#### Work instructions:
Every record here needs to be written out again exactly.

#### Input:
□ □ □

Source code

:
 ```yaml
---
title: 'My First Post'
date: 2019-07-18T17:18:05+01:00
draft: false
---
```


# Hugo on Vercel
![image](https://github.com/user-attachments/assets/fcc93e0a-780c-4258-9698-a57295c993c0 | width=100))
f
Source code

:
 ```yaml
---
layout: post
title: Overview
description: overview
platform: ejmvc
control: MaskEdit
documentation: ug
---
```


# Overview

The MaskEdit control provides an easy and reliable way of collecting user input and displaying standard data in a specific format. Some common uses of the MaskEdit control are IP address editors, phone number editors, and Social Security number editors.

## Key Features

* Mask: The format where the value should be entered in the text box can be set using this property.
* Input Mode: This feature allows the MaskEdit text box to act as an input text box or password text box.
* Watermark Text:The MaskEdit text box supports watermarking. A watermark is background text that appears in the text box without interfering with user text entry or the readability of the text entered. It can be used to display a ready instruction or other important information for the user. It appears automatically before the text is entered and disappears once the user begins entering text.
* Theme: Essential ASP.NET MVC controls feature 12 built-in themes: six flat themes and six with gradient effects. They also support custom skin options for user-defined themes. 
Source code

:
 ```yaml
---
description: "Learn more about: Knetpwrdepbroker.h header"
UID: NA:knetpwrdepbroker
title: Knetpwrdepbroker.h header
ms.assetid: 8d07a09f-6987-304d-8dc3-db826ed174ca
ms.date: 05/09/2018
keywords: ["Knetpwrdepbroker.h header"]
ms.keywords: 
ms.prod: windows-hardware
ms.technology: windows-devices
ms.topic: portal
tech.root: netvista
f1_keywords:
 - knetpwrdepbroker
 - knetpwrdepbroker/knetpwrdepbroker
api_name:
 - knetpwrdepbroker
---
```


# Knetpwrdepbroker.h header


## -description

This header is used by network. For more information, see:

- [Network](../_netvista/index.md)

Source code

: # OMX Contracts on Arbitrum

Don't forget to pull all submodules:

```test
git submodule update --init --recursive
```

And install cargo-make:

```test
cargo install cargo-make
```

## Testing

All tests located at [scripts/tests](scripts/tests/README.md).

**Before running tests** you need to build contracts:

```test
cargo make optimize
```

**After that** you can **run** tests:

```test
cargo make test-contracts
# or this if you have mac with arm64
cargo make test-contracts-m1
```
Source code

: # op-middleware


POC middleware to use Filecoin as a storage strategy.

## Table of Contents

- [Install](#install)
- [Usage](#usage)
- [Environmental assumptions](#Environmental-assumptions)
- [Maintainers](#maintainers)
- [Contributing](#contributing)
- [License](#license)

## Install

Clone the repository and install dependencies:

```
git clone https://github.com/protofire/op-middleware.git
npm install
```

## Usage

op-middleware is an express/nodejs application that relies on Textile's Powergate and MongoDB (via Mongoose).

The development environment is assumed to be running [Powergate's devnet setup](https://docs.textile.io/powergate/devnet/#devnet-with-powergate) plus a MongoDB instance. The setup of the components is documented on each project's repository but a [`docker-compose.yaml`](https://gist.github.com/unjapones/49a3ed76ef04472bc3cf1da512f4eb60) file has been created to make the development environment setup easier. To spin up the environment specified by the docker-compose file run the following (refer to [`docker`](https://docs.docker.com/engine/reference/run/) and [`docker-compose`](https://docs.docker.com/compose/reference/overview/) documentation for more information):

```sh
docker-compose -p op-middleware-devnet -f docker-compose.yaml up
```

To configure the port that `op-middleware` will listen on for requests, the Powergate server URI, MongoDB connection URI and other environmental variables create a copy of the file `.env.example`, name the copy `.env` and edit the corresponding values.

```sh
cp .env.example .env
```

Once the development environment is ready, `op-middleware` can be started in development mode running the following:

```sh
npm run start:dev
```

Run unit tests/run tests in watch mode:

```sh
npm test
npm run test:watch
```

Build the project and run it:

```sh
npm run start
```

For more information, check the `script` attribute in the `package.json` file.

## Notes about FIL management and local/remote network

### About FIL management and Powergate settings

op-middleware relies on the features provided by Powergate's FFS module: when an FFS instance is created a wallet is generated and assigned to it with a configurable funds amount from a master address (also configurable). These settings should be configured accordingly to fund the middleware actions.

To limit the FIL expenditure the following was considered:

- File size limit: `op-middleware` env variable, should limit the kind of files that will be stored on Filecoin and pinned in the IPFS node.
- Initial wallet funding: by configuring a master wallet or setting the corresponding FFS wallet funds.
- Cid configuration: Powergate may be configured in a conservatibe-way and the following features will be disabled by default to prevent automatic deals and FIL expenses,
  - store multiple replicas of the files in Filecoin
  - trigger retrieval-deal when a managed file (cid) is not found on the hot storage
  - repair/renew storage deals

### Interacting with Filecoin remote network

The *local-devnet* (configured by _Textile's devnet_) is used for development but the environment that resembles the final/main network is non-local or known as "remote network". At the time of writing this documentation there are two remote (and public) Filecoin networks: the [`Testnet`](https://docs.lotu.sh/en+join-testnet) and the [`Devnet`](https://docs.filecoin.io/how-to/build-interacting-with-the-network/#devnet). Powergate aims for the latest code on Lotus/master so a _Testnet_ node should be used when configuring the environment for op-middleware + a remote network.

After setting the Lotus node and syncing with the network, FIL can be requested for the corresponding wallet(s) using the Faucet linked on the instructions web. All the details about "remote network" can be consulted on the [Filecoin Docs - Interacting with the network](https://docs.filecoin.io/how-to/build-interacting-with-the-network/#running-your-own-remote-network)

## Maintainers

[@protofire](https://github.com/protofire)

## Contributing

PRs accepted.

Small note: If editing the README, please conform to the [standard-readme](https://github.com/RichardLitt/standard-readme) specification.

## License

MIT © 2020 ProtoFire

□ □ □

#### Reply to the exercise:
Source code

:
 ```yaml
---
title: 'My First Post'
date: 2019-07-18T17:18:05+01:00
draft: false
---
```


# Hugo on Vercel
![image](https://github.com/user-attachments/assets/fcc93e0a-780c-4258-9698-a57295c993c0 | width=100))
f
Source code

:
 ```yaml
---
layout: post
title: Overview
description: overview
platform: ejmvc
control: MaskEdit
documentation: ug
---
```


# Overview

The MaskEdit control provides an easy and reliable way of collecting user input and displaying standard data in a specific format. Some common uses of the MaskEdit control are IP address editors, phone number editors, and Social Security number editors.

## Key Features

* Mask: The format where the value should be entered in the text box can be set using this property.
* Input Mode: This feature allows the MaskEdit text box to act as an input text box or password text box.
* Watermark Text:The MaskEdit text box supports watermarking. A watermark is background text that appears in the text box without interfering with user text entry or the readability of the text entered. It can be used to display a ready instruction or other important information for the user. It appears automatically before the text is entered and disappears once the user begins entering text.
* Theme: Essential ASP.NET MVC controls feature 12 built-in themes: six flat themes and six with gradient effects. They also support custom skin options for user-defined themes. 
Source code

:
 ```yaml
---
description: "Learn more about: Knetpwrdepbroker.h header"
UID: NA:knetpwrdepbroker
title: Knetpwrdepbroker.h header
ms.assetid: 8d07a09f-6987-304d-8dc3-db826ed174ca
ms.date: 05/09/2018
keywords: ["Knetpwrdepbroker.h header"]
ms.keywords: 
ms.prod: windows-hardware
ms.technology: windows-devices
ms.topic: portal
tech.root: netvista
f1_keywords:
 - knetpwrdepbroker
 - knetpwrdepbroker/knetpwrdepbroker
api_name:
 - knetpwrdepbroker
---
```


# Knetpwrdepbroker.h header


## -description

This header is used by network. For more information, see:

- [Network](../_netvista/index.md)

Source code

: # OMX Contracts on Arbitrum

Don't forget to pull all submodules:

```test
git submodule update --init --recursive
```

And install cargo-make:

```test
cargo install cargo-make
```

## Testing

All tests located at [scripts/tests](scripts/tests/README.md).

**Before running tests** you need to build contracts:

```test
cargo make optimize
```

**After that** you can **run** tests:

```test
cargo make test-contracts
# or this if you have mac with arm64
cargo make test-contracts-m1
```
Source code

: # op-middleware


POC middleware to use Filecoin as a storage strategy.

## Table of Contents

- [Install](#install)
- [Usage](#usage)
- [Environmental assumptions](#Environmental-assumptions)
- [Maintainers](#maintainers)
- [Contributing](#contributing)
- [License](#license)

## Install

Clone the repository and install dependencies:

```
git clone https://github.com/protofire/op-middleware.git
npm install
```

## Usage

op-middleware is an express/nodejs application that relies on Textile's Powergate and MongoDB (via Mongoose).

The development environment is assumed to be running [Powergate's devnet setup](https://docs.textile.io/powergate/devnet/#devnet-with-powergate) plus a MongoDB instance. The setup of the components is documented on each project's repository but a [`docker-compose.yaml`](https://gist.github.com/unjapones/49a3ed76ef04472bc3cf1da512f4eb60) file has been created to make the development environment setup easier. To spin up the environment specified by the docker-compose file run the following (refer to [`docker`](https://docs.docker.com/engine/reference/run/) and [`docker-compose`](https://docs.docker.com/compose/reference/overview/) documentation for more information):

```sh
docker-compose -p op-middleware-devnet -f docker-compose.yaml up
```

To configure the port that `op-middleware` will listen on for requests, the Powergate server URI, MongoDB connection URI and other environmental variables create a copy of the file `.env.example`, name the copy `.env` and edit the corresponding values.

```sh
cp .env.example .env
```

Once the development environment is ready, `op-middleware` can be started in development mode running the following:

```sh
npm run start:dev
```

Run unit tests/run tests in watch mode:

```sh
npm test
npm run test:watch
```

Build the project and run it:

```sh
npm run start
```

For more information, check the `script` attribute in the `package.json` file.

## Notes about FIL management and local/remote network

### About FIL management and Powergate settings

op-middleware relies on the features provided by Powergate's FFS module: when an FFS instance is created a wallet is generated and assigned to it with a configurable funds amount from a master address (also configurable). These settings should be configured accordingly to fund the middleware actions.

To limit the FIL expenditure the following was considered:

- File size limit: `op-middleware` env variable, should limit the kind of files that will be stored on Filecoin and pinned in the IPFS node.
- Initial wallet funding: by configuring a master wallet or setting the corresponding FFS wallet funds.
- Cid configuration: Powergate may be configured in a conservatibe-way and the following features will be disabled by default to prevent automatic deals and FIL expenses,
  - store multiple replicas of the files in Filecoin
  - trigger retrieval-deal when a managed file (cid) is not found on the hot storage
  - repair/renew storage deals

### Interacting with Filecoin remote network

The *local-devnet* (configured by _Textile's devnet_) is used for development but the environment that resembles the final/main network is non-local or known as "remote network". At the time of writing this documentation there are two remote (and public) Filecoin networks: the [`Testnet`](https://docs.lotu.sh/en+join-testnet) and the [`Devnet`](https://docs.filecoin.io/how-to/build-interacting-with-the-network/#devnet). Powergate aims for the latest code on Lotus/master so a _Testnet_ node should be used when configuring the environment for op-middleware + a remote network.

After setting the Lotus node and syncing with the network, FIL can be requested for the corresponding wallet(s) using the Faucet linked on the instructions web. All the details about "remote network" can be consulted on the [Filecoin Docs - Interacting with the network](https://docs.filecoin.io/how-to/build-interacting-with-the-network/#running-your-own-remote-network)

## Maintainers

[@protofire](https://github.com/protofire)

## Contributing

PRs accepted.

Small note: If editing the README, please conform to the [standard-readme](https://github.com/RichardLitt/standard-readme) specification.

## License

MIT © 2020 ProtoFire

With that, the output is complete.